I am not sure how a great road and path will change anything, great roads ran through Europe in the 80's to Russia but payoffs and buying illegal fuel along the way and bribes to bandits was the only way to get a shipment through the area.
I hope that has changed but putting a high speed rail from South Africa to Gibraltor want change anything on the ground in regard to human behavior or responsible government subordinate to its citizens or a silk road to neanderthals, but I am very glad some other sucker (government) is paying the bill for this social experiment instead of the US.

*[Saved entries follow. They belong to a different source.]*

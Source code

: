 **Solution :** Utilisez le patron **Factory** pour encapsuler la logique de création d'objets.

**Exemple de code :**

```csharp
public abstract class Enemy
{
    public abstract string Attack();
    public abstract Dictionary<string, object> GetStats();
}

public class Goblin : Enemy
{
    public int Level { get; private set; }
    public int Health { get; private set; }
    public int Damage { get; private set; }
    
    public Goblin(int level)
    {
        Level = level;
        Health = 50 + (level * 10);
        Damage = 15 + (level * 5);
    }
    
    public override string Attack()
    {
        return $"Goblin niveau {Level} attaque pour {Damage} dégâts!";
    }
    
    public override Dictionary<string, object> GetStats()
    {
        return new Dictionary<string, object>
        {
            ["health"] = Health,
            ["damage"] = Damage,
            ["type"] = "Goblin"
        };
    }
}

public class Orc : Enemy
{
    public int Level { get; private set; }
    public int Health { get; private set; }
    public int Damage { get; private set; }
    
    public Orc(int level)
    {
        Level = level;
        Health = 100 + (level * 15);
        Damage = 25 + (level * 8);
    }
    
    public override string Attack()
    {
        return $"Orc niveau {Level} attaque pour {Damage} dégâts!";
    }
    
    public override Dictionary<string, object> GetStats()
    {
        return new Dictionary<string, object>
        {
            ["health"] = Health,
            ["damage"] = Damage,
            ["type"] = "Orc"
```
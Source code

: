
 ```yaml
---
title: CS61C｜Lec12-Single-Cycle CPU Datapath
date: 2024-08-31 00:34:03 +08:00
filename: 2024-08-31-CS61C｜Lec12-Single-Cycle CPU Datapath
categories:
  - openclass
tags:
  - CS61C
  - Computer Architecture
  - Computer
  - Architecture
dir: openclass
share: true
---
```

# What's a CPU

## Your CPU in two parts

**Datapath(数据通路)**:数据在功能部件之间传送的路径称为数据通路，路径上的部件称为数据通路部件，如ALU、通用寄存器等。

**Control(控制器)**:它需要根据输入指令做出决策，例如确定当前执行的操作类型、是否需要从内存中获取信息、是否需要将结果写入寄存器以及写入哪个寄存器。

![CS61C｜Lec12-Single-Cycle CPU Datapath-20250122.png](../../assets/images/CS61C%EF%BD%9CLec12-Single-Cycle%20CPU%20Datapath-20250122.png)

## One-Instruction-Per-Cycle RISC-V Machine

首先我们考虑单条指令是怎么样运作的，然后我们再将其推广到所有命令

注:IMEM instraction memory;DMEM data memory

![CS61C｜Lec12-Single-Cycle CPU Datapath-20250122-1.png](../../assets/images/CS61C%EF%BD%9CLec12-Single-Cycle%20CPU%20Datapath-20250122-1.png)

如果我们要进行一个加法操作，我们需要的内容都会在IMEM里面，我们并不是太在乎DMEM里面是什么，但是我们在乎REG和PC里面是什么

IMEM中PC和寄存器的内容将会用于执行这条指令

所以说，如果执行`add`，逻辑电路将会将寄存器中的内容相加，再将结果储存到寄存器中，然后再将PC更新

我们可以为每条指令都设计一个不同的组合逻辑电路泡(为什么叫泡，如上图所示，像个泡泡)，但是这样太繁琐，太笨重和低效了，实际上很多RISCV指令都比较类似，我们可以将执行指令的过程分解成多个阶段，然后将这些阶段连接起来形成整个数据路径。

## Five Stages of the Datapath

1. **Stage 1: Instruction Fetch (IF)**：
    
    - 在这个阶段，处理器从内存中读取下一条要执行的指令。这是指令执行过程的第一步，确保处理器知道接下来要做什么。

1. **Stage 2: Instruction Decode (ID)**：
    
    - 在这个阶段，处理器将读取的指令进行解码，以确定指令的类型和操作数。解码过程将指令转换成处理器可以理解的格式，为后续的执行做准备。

If Syria gets stable and the fanatics migrate north, this problem could get a lot worse.
ScotsAlan:
Geography. The idiots have been in Afghanistan for decades. And China has a border with Afghanistan.
ambivalentmace:
Alan, if Europe keeps security tight and the fighters leave the area and return to Iran, thats fine, but, if Iran is in financial chaos and they head east and north, they will eventually create problems. Europe is cracking down, Turkey is already radicalized, so they keep migrating. I hope I am wrong, but it does not look good. I have met fighters in Syria from all over the middle east and all of the "stan's". It truly is a continental problem.
Malaysia is really doing a lot of butt hurt on China lately
ambivalentmace:
https://www.scmp.com/news/china/society/article/2168460/chinese-official-says-sinicization-religion-xinjiang-must-go the party must go on, the beatings will continue until morale improves.
ambivalentmace:
I don't care what you have to do or say, just get these do gooders to shut their mouth and leave us alone.
Article in the China daily today about what the students are being taught.
Reading the right wing media and especially the comments, it seems China has support for its policy.
I doubt that would be the case if the students were Christians.
Interesting political correct twist of policy.
The fundemental issue is, fight agaianst superstition, or fight for it. Its such a shame that it is han supremicists who are leading the battle. It wont end well.